Records from a dataset
--- --- ---
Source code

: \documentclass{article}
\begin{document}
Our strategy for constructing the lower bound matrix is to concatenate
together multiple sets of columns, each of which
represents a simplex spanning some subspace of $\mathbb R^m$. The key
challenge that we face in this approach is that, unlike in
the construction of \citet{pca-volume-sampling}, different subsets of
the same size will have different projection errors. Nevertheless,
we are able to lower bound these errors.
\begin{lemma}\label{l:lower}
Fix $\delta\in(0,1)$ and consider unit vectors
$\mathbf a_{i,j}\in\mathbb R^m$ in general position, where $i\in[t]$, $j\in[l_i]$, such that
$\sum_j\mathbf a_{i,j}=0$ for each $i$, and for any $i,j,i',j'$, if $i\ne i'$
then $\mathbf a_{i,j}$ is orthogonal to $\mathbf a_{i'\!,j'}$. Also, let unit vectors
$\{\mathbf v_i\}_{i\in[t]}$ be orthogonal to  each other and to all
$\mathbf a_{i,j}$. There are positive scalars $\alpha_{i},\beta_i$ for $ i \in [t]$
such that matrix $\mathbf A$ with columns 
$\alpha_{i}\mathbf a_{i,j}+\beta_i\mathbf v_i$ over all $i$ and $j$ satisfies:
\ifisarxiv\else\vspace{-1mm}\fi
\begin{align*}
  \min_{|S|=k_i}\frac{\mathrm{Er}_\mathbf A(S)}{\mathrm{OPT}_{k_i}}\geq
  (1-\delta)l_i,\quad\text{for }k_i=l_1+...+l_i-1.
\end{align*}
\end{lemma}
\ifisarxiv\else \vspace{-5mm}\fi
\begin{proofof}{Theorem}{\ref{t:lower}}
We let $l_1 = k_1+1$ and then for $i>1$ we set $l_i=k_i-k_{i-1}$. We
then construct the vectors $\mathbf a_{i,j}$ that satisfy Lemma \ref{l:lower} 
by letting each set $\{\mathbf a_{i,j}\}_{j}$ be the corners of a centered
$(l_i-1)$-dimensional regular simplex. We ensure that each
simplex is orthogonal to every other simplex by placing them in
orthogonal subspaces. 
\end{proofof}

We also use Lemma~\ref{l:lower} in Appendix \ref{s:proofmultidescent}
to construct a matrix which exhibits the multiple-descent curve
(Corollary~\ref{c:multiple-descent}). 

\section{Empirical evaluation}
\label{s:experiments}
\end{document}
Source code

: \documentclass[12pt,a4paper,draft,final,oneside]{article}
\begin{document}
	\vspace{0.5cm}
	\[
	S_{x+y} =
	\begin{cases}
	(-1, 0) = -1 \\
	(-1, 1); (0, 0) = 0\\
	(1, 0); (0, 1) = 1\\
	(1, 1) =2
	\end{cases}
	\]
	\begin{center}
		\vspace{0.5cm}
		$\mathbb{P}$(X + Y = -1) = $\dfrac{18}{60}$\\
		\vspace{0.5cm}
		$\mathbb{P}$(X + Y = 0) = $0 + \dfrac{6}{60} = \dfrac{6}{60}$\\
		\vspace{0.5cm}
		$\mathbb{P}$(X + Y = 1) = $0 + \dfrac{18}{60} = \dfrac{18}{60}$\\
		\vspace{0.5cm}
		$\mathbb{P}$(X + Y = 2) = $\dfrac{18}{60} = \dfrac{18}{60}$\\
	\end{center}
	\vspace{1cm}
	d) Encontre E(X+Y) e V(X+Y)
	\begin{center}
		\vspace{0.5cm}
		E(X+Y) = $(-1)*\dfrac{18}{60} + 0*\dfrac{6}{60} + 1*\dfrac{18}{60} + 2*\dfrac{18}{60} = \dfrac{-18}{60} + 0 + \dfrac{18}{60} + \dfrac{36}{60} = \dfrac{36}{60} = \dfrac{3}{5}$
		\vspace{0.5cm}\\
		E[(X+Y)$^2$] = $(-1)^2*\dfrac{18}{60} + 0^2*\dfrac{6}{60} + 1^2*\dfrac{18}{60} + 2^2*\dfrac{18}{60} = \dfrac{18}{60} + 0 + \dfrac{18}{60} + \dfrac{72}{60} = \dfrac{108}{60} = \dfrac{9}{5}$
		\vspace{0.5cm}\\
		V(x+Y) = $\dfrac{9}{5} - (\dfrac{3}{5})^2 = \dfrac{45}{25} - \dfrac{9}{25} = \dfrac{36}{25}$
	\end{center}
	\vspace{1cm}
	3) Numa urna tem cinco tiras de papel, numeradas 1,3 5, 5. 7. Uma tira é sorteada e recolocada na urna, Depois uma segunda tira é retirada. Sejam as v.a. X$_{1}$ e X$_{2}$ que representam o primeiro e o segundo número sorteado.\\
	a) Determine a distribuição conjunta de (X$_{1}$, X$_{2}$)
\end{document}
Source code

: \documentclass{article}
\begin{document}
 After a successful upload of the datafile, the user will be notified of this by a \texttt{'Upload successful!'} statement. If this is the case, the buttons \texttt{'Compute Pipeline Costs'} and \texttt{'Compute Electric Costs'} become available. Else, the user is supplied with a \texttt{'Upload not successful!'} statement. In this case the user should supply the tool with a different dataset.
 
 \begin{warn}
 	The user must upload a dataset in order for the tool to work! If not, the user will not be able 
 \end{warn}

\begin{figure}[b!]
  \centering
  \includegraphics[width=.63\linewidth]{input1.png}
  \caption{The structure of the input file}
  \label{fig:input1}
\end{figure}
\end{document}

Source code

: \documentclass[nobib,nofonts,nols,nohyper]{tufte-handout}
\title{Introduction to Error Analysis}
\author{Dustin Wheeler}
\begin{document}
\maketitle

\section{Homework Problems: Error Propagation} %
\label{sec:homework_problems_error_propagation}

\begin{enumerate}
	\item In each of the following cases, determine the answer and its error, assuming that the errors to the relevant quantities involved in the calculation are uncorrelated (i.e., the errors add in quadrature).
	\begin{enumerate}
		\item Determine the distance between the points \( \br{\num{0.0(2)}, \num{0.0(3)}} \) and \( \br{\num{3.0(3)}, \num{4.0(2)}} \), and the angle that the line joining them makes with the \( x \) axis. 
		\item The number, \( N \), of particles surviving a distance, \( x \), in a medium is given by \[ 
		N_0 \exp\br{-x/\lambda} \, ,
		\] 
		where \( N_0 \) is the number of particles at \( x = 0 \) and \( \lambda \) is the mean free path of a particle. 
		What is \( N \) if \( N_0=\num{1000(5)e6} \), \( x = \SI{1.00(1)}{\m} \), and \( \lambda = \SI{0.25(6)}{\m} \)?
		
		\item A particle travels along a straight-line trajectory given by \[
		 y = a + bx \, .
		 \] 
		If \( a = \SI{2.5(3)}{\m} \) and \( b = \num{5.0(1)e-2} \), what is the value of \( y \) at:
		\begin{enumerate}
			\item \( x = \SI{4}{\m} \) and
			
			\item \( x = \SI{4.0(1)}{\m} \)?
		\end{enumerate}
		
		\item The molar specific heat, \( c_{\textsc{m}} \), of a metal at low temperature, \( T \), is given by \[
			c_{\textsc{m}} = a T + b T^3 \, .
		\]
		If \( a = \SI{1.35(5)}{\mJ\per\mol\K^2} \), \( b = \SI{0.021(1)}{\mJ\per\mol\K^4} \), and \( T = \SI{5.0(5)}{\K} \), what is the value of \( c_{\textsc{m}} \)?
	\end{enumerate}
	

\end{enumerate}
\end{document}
--- --- ---
## [Activity]
Across the records above, return every line that contains the word "mathbf".

## [Final answer]
$\mathbf a_{i,j}\in\mathbb R^m$ in general position, where $i\in[t]$, $j\in[l_i]$, such that
$\sum_j\mathbf a_{i,j}=0$ for each $i$, and for any $i,j,i',j'$, if $i\ne i'$
then $\mathbf a_{i,j}$ is orthogonal to $\mathbf a_{i'\!,j'}$. Also, let unit vectors
$\{\mathbf v_i\}_{i\in[t]}$ be orthogonal to  each other and to all
$\mathbf a_{i,j}$. There are positive scalars $\alpha_{i},\beta_i$ for $ i \in [t]$
such that matrix $\mathbf A$ with columns 
$\alpha_{i}\mathbf a_{i,j}+\beta_i\mathbf v_i$ over all $i$ and $j$ satisfies:
  \min_{|S|=k_i}\frac{\mathrm{Er}_\mathbf A(S)}{\mathrm{OPT}_{k_i}}\geq
then construct the vectors $\mathbf a_{i,j}$ that satisfy Lemma \ref{l:lower} 
by letting each set $\{\mathbf a_{i,j}\}_{j}$ be the corners of a centered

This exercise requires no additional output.